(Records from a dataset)
● ● ● ●
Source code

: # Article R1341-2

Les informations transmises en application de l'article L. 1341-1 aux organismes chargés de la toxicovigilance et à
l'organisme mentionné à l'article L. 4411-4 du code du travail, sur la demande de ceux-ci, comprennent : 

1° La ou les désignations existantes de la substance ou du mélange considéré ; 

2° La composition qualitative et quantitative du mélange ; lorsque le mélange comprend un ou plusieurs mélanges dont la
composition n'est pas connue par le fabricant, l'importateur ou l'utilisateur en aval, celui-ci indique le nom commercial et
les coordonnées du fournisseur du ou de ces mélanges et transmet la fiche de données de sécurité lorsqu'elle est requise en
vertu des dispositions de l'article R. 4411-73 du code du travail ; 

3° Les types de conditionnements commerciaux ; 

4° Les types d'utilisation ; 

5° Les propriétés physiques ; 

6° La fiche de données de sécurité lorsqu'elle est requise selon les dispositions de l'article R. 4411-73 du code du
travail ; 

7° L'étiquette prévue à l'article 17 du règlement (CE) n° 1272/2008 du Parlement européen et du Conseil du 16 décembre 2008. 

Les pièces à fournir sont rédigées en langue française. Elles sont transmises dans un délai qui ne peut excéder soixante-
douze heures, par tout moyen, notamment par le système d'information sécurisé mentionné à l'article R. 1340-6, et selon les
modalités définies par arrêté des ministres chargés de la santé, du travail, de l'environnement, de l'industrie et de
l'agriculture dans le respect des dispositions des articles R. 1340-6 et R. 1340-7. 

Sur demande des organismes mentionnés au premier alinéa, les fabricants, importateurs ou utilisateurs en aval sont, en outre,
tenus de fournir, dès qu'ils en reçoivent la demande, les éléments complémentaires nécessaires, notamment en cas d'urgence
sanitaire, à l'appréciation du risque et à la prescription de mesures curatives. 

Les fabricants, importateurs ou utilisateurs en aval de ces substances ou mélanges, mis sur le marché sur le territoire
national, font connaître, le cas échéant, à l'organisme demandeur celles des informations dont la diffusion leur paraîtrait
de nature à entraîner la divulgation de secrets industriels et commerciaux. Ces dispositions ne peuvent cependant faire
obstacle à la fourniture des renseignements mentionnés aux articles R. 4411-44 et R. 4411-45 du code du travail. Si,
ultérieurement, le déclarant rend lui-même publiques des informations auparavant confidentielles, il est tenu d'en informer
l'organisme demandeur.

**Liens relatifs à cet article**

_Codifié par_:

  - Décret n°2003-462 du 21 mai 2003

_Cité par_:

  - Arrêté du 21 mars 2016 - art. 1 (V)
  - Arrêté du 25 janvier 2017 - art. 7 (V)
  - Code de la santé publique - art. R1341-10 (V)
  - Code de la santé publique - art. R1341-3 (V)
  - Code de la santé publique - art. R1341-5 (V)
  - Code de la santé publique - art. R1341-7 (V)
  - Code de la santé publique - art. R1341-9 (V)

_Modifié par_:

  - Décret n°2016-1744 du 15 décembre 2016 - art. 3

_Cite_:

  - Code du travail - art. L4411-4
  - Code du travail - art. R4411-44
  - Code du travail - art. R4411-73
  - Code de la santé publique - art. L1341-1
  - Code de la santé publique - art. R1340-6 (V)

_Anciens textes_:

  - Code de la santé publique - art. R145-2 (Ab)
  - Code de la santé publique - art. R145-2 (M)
● ● ● ●
WHAT YOU NEED TO DO → How many lines of the entries above contain the word "selon"? Give the number alone.

EXERCISE OUTPUT → 2